Why does IPC method pay a particular attention to emotive processing? In order to clarify this procedure, computer-human comparison will be offered as a model (people are, of course, much more complex systems than computers are). Nevertheless, when a computer has a bug, a user can notice it on its screen. The screen shows unexpected dots, forms or squares… a user is unable to reada text or see a picture at the computer screen. A user who has some basic IT knowledge does not think that the computer screen is broken. Such user knows that something went wrong with the software (which processes the data and creates what is seen at the screen). Such user may also wonder if there is something wrong with the computer hardware (mechanical part of the computer). When people have problems with the “hardware”, they visit their GP’s, neurologists, surgeons, or other specialist for human hardware (i.e. organs). On the other hand, when people experience problems with their software (the data processing program), they seek psychological help.

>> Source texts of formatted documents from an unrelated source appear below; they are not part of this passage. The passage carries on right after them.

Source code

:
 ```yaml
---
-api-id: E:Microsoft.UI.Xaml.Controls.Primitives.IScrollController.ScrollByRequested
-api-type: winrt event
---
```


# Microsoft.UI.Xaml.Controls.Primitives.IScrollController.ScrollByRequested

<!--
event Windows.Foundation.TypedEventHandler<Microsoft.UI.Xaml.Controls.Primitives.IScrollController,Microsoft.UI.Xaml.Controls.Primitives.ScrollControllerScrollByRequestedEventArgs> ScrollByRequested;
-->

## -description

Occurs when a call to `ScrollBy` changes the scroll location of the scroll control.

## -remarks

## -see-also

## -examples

The states that people seek help for, are actually – the screen – or “clinical picture” as psychologists, psychiatrists and psychotherapists usually call it. Psychotherapists do not deal with hardware, but with the clients’ capabilities and skills that are underdeveloped. Therefore, we cannot fix someone’s self-esteem or depression or impatience or any other unhealthy or dysfunctional state, nor could we create any of pleasurable states if we first do not fix basic emotion and cognitive processing capabilities, capabilities which are meant to process the psychological data, which then will lead to a positive change of a previously unhealthy state.

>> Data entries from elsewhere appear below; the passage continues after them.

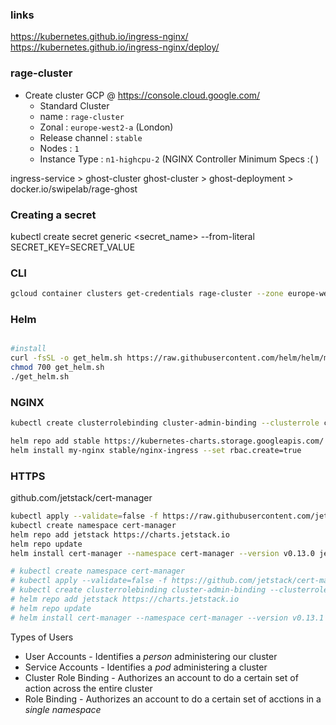 ### links
https://kubernetes.github.io/ingress-nginx/
https://kubernetes.github.io/ingress-nginx/deploy/

### rage-cluster


* Create cluster GCP  @ https://console.cloud.google.com/
  - Standard Cluster
  - name : ``rage-cluster``
  - Zonal : ``europe-west2-a`` (London)
  - Release channel : ``stable``
  - Nodes : ``1``
  - Instance Type : ``n1-highcpu-2`` (NGINX Controller Minimum Specs :( )



ingress-service > ghost-cluster
ghost-cluster > ghost-deployment > docker.io/swipelab/rage-ghost

### Creating a secret
kubectl create secret generic <secret_name> --from-literal SECRET_KEY=SECRET_VALUE

### CLI

```sh
gcloud container clusters get-credentials rage-cluster --zone europe-west2-a --project co-swipelab-rage
```

### Helm
```sh

#install
curl -fsSL -o get_helm.sh https://raw.githubusercontent.com/helm/helm/master/scripts/get-helm-3
chmod 700 get_helm.sh
./get_helm.sh
```

### NGINX
```sh
kubectl create clusterrolebinding cluster-admin-binding --clusterrole cluster-admin --user $(gcloud config get-value account)

helm repo add stable https://kubernetes-charts.storage.googleapis.com/
helm install my-nginx stable/nginx-ingress --set rbac.create=true
```

### HTTPS
github.com/jetstack/cert-manager
```sh
kubectl apply --validate=false -f https://raw.githubusercontent.com/jetstack/cert-manager/release-0.13/deploy/manifests/00-crds.yaml
kubectl create namespace cert-manager
helm repo add jetstack https://charts.jetstack.io
helm repo update
helm install cert-manager --namespace cert-manager --version v0.13.0 jetstack/cert-manager

# kubectl create namespace cert-manager
# kubectl apply --validate=false -f https://github.com/jetstack/cert-manager/releases/download/v0.13.1/cert-manager.yaml
# kubectl create clusterrolebinding cluster-admin-binding --clusterrole=cluster-admin --user=$(gcloud config get-value core/account)
# helm repo add jetstack https://charts.jetstack.io
# helm repo update
# helm install cert-manager --namespace cert-manager --version v0.13.1 jetstack/cert-manager
```


Types of Users
  - User Accounts - Identifies a *person* administering our cluster
  - Service Accounts - Identifies a *pod* administering a cluster
  - Cluster Role Binding - Authorizes an account to do a certain set of action across the entire cluster
  - Role Binding - Authorizes an account to do a certain set of acctions in a *single namespace*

People create their states by processing what happens to them. The job of a psychodynamic coach is to help people to develop or unblock the interfering bugs which have created problems in human software. The human software can be seen as an executive emotion processing program. If a software is broken, the psychological problems, previously called “Clinical picture” become evident and manifest.

It is well known that some types of coaching are preferable to some clients, while other people prefer different coaching approaches. What is not totally clear is why does this happen? The answer to this question is much easier when one is introduced with fundamental emotional capabilities and their developmental phases. Each coaching technique is created to help the development of a certain capability. Nevertheless, most often we are met with the techniques but not with their proper background. What is lacking is the “tutorial” for the usage of a technique and explanation of what exactly the technique develops.  We are usually met with generalized presumptions such as “how to broaden consciousness” or “how to deal with unaccepted aspects of the self”, or “how to take risks, be more responsible” etc. By defining a technique in this manner, it acquires a status of “general practice technique”. We could compare it to a broad spectrum antibiotic. If a certain coaching technique matches with the developmental need, or a degree to which a specific basic capability is developed, then the antibiotic could heal something and some positive change may happen. If a coach is empathetic, intuitive and able to maintain a good rapport with a client, the usage of techniques can be helpful.

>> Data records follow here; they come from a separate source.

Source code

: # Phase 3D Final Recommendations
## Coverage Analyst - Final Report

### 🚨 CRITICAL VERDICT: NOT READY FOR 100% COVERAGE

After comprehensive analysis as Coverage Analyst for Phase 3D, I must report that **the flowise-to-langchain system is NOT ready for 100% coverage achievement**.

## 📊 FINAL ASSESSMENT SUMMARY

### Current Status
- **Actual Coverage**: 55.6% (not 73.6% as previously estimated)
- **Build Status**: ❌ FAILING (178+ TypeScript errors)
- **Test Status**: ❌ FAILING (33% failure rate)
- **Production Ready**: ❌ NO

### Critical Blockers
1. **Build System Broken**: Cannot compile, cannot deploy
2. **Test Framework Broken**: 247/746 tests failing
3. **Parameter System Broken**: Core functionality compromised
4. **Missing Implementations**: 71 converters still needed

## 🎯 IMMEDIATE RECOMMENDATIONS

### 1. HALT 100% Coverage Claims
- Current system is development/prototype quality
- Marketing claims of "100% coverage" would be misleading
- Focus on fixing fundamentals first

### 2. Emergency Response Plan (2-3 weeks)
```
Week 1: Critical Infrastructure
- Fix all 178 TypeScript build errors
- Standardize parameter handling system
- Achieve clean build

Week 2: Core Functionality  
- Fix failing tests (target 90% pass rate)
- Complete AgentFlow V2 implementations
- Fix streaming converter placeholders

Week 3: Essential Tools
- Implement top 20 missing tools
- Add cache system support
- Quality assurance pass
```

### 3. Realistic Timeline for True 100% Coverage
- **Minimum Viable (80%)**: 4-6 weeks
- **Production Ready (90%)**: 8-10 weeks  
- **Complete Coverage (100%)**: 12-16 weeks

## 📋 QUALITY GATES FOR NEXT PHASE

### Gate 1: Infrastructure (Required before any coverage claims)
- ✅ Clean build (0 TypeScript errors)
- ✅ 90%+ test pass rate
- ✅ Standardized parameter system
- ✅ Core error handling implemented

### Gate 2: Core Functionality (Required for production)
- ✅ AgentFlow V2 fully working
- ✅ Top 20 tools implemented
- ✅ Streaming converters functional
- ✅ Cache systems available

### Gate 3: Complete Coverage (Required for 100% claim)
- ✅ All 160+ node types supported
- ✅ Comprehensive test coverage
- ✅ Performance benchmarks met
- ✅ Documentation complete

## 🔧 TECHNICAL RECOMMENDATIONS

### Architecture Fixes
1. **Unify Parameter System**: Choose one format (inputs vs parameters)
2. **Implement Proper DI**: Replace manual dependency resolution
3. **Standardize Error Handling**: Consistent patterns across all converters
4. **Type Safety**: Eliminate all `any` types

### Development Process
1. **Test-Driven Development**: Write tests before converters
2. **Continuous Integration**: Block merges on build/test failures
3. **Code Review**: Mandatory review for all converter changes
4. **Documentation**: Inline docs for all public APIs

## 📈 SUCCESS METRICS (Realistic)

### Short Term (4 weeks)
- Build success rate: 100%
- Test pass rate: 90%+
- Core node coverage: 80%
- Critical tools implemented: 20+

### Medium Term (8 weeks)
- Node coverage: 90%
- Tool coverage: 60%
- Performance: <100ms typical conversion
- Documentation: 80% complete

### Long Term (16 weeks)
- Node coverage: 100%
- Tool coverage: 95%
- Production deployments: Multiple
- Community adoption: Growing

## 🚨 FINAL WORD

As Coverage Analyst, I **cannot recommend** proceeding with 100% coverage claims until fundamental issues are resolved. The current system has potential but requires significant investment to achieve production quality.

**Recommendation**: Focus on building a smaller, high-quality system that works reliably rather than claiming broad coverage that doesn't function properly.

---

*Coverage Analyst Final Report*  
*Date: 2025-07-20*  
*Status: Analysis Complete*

Intuition is, nonetheless, not transferable. Hence, IPC method offers precise technique selection criteria. These criteria are organized  and based on recognition of a certain fundamental emotional capability developmental status, on a developmental phase of a certain capability. Hence, the clearer understanding of how, when and why we use a coaching technique is established, as well as what and why it can develop, and in which developmental phase a certain technique is going to be helpful.